== Your goal ==
If a line in the records below holds the word "that", copy it.

== Given records ==

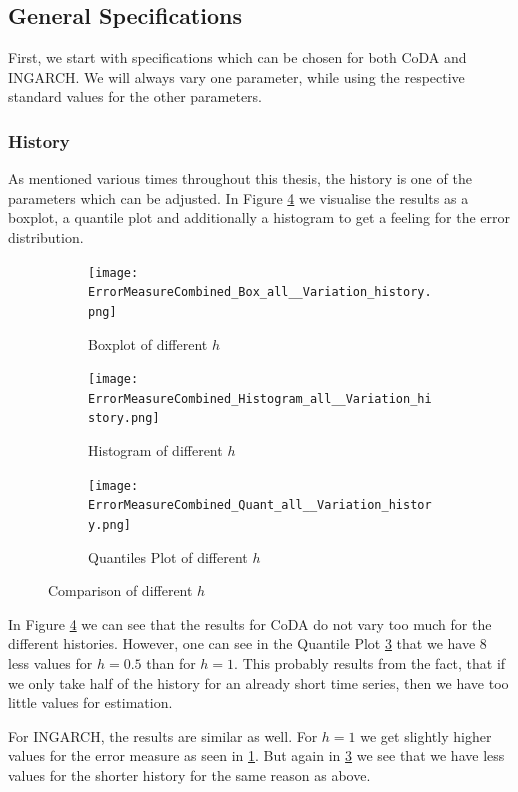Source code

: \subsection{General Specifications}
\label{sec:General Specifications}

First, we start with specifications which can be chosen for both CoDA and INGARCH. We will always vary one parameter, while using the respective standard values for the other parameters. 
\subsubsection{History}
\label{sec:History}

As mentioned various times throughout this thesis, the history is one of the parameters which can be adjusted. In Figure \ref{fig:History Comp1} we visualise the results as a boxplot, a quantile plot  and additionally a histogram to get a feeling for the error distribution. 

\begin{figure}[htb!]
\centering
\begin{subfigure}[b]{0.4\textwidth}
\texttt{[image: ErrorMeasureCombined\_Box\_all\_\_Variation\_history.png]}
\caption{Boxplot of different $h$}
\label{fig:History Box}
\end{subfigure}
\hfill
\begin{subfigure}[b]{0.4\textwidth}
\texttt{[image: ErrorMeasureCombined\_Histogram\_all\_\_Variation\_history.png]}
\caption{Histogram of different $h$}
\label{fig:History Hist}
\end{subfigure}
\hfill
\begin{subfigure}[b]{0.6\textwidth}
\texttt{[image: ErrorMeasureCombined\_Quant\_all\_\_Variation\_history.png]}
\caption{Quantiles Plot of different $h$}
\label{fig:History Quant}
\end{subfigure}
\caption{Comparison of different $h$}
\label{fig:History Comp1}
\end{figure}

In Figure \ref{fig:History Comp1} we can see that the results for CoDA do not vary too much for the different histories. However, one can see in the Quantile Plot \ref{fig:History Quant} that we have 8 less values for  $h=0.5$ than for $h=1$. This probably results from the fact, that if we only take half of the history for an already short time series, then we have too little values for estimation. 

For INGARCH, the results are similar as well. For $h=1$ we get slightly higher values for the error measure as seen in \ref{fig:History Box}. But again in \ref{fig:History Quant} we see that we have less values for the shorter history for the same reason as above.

== Output of the exercise ==
In Figure \ref{fig:History Comp1} we can see that the results for CoDA do not vary too much for the different histories. However, one can see in the Quantile Plot \ref{fig:History Quant} that we have 8 less values for  $h=0.5$ than for $h=1$. This probably results from the fact, that if we only take half of the history for an already short time series, then we have too little values for estimation. 
For INGARCH, the results are similar as well. For $h=1$ we get slightly higher values for the error measure as seen in \ref{fig:History Box}. But again in \ref{fig:History Quant} we see that we have less values for the shorter history for the same reason as above.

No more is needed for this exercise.